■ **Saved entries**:

##############################

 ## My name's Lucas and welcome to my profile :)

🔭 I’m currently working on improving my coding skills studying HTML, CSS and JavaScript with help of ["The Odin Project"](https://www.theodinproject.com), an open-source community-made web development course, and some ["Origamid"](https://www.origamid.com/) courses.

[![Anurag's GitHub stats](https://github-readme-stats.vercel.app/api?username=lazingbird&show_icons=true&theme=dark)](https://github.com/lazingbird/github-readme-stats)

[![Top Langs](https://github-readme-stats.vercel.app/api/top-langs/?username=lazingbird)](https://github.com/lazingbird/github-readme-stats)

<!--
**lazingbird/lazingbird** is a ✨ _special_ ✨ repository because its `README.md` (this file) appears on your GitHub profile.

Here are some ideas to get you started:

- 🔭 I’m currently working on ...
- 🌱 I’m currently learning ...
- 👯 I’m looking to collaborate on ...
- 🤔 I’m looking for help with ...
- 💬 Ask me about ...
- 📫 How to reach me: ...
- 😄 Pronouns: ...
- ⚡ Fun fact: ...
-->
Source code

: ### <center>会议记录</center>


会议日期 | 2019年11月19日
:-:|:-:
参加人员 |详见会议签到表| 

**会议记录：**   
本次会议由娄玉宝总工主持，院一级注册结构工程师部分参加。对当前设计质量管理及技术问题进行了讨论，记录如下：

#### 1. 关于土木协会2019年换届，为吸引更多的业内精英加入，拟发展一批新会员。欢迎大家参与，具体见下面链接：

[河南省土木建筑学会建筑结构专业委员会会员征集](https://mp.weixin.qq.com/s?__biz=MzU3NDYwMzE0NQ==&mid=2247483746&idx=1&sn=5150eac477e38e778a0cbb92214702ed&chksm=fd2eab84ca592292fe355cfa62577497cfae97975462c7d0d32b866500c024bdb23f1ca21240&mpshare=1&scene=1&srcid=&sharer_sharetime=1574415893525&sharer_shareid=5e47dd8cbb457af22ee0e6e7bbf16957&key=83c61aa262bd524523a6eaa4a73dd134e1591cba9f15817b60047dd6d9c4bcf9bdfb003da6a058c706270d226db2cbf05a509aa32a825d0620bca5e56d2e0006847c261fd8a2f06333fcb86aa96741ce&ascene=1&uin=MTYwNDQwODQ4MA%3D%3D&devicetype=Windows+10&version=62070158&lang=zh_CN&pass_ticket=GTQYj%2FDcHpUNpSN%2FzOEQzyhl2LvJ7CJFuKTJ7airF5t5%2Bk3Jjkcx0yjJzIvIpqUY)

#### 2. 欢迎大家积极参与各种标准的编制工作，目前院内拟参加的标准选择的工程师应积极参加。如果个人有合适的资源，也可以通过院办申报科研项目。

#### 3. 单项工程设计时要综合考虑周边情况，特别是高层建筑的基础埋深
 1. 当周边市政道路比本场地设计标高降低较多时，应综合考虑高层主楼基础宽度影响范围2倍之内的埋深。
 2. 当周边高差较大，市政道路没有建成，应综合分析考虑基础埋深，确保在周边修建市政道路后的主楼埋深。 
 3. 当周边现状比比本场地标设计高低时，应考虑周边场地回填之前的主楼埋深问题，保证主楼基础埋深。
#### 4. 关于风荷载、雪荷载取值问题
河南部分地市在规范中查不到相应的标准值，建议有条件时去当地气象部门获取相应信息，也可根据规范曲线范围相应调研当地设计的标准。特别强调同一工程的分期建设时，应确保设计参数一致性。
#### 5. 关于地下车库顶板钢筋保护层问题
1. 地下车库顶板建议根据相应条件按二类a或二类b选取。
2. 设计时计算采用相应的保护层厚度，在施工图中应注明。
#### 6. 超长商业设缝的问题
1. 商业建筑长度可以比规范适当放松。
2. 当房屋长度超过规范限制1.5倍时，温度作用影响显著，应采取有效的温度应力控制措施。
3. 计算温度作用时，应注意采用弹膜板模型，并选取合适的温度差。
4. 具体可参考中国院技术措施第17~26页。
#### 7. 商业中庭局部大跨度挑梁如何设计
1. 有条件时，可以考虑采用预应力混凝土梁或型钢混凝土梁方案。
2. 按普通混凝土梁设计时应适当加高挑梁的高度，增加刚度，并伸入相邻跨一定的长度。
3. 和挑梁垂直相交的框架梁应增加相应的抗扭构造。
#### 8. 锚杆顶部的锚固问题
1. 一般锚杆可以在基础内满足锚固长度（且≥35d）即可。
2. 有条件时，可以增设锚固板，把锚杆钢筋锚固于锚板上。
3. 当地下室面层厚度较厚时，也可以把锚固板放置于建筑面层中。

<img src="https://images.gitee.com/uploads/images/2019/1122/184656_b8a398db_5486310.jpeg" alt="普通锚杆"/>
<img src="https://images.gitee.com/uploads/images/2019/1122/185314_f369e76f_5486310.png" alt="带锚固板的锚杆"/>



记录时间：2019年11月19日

##############################

Repeat each record word for word.

 ## My name's Lucas and welcome to my profile :)

🔭 I’m currently working on improving my coding skills studying HTML, CSS and JavaScript with help of ["The Odin Project"](https://www.theodinproject.com), an open-source community-made web development course, and some ["Origamid"](https://www.origamid.com/) courses.

[![Anurag's GitHub stats](https://github-readme-stats.vercel.app/api?username=lazingbird&show_icons=true&theme=dark)](https://github.com/lazingbird/github-readme-stats)

[![Top Langs](https://github-readme-stats.vercel.app/api/top-langs/?username=lazingbird)](https://github.com/lazingbird/github-readme-stats)

<!--
**lazingbird/lazingbird** is a ✨ _special_ ✨ repository because its `README.md` (this file) appears on your GitHub profile.

Here are some ideas to get you started:

- 🔭 I’m currently working on ...
- 🌱 I’m currently learning ...
- 👯 I’m looking to collaborate on ...
- 🤔 I’m looking for help with ...
- 💬 Ask me about ...
- 📫 How to reach me: ...
- 😄 Pronouns: ...
- ⚡ Fun fact: ...
-->
Source code

: ### <center>会议记录</center>


会议日期 | 2019年11月19日
:-:|:-:
参加人员 |详见会议签到表| 

**会议记录：**   
本次会议由娄玉宝总工主持，院一级注册结构工程师部分参加。对当前设计质量管理及技术问题进行了讨论，记录如下：

#### 1. 关于土木协会2019年换届，为吸引更多的业内精英加入，拟发展一批新会员。欢迎大家参与，具体见下面链接：

[河南省土木建筑学会建筑结构专业委员会会员征集](https://mp.weixin.qq.com/s?__biz=MzU3NDYwMzE0NQ==&mid=2247483746&idx=1&sn=5150eac477e38e778a0cbb92214702ed&chksm=fd2eab84ca592292fe355cfa62577497cfae97975462c7d0d32b866500c024bdb23f1ca21240&mpshare=1&scene=1&srcid=&sharer_sharetime=1574415893525&sharer_shareid=5e47dd8cbb457af22ee0e6e7bbf16957&key=83c61aa262bd524523a6eaa4a73dd134e1591cba9f15817b60047dd6d9c4bcf9bdfb003da6a058c706270d226db2cbf05a509aa32a825d0620bca5e56d2e0006847c261fd8a2f06333fcb86aa96741ce&ascene=1&uin=MTYwNDQwODQ4MA%3D%3D&devicetype=Windows+10&version=62070158&lang=zh_CN&pass_ticket=GTQYj%2FDcHpUNpSN%2FzOEQzyhl2LvJ7CJFuKTJ7airF5t5%2Bk3Jjkcx0yjJzIvIpqUY)

#### 2. 欢迎大家积极参与各种标准的编制工作，目前院内拟参加的标准选择的工程师应积极参加。如果个人有合适的资源，也可以通过院办申报科研项目。

#### 3. 单项工程设计时要综合考虑周边情况，特别是高层建筑的基础埋深
 1. 当周边市政道路比本场地设计标高降低较多时，应综合考虑高层主楼基础宽度影响范围2倍之内的埋深。
 2. 当周边高差较大，市政道路没有建成，应综合分析考虑基础埋深，确保在周边修建市政道路后的主楼埋深。 
 3. 当周边现状比比本场地标设计高低时，应考虑周边场地回填之前的主楼埋深问题，保证主楼基础埋深。
#### 4. 关于风荷载、雪荷载取值问题
河南部分地市在规范中查不到相应的标准值，建议有条件时去当地气象部门获取相应信息，也可根据规范曲线范围相应调研当地设计的标准。特别强调同一工程的分期建设时，应确保设计参数一致性。
#### 5. 关于地下车库顶板钢筋保护层问题
1. 地下车库顶板建议根据相应条件按二类a或二类b选取。
2. 设计时计算采用相应的保护层厚度，在施工图中应注明。
#### 6. 超长商业设缝的问题
1. 商业建筑长度可以比规范适当放松。
2. 当房屋长度超过规范限制1.5倍时，温度作用影响显著，应采取有效的温度应力控制措施。
3. 计算温度作用时，应注意采用弹膜板模型，并选取合适的温度差。
4. 具体可参考中国院技术措施第17~26页。
#### 7. 商业中庭局部大跨度挑梁如何设计
1. 有条件时，可以考虑采用预应力混凝土梁或型钢混凝土梁方案。
2. 按普通混凝土梁设计时应适当加高挑梁的高度，增加刚度，并伸入相邻跨一定的长度。
3. 和挑梁垂直相交的框架梁应增加相应的抗扭构造。
#### 8. 锚杆顶部的锚固问题
1. 一般锚杆可以在基础内满足锚固长度（且≥35d）即可。
2. 有条件时，可以增设锚固板，把锚杆钢筋锚固于锚板上。
3. 当地下室面层厚度较厚时，也可以把锚固板放置于建筑面层中。

<img src="https://images.gitee.com/uploads/images/2019/1122/184656_b8a398db_5486310.jpeg" alt="普通锚杆"/>
<img src="https://images.gitee.com/uploads/images/2019/1122/185314_f369e76f_5486310.png" alt="带锚固板的锚杆"/>



记录时间：2019年11月19日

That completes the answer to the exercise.